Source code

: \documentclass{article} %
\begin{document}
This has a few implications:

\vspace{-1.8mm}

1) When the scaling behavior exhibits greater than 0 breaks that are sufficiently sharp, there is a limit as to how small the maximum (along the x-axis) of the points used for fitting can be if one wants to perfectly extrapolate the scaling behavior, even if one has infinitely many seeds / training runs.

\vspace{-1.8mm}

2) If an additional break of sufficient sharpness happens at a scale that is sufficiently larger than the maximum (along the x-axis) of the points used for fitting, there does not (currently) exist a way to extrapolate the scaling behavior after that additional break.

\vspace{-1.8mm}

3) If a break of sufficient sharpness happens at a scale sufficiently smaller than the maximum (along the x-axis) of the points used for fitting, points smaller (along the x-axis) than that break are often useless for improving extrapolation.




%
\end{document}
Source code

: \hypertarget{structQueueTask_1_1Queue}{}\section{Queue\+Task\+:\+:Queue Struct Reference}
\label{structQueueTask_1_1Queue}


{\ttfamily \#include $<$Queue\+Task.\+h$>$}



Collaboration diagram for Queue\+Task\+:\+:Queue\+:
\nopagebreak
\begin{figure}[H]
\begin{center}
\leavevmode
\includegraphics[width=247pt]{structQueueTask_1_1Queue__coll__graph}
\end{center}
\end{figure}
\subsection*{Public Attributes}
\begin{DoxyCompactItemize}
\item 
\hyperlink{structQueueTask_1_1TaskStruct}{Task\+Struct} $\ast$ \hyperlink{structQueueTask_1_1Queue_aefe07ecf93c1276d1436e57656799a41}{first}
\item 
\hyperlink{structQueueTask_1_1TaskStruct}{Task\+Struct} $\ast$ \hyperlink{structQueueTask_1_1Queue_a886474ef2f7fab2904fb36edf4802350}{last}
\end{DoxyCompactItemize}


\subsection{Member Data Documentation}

________________________________________

(TASK BRIEF) Every line with the string "begin" in the material should be returned.

(OUTPUT FOR THIS TASK)
\begin{document}
\begin{figure}[H]
\begin{center}
\begin{DoxyCompactItemize}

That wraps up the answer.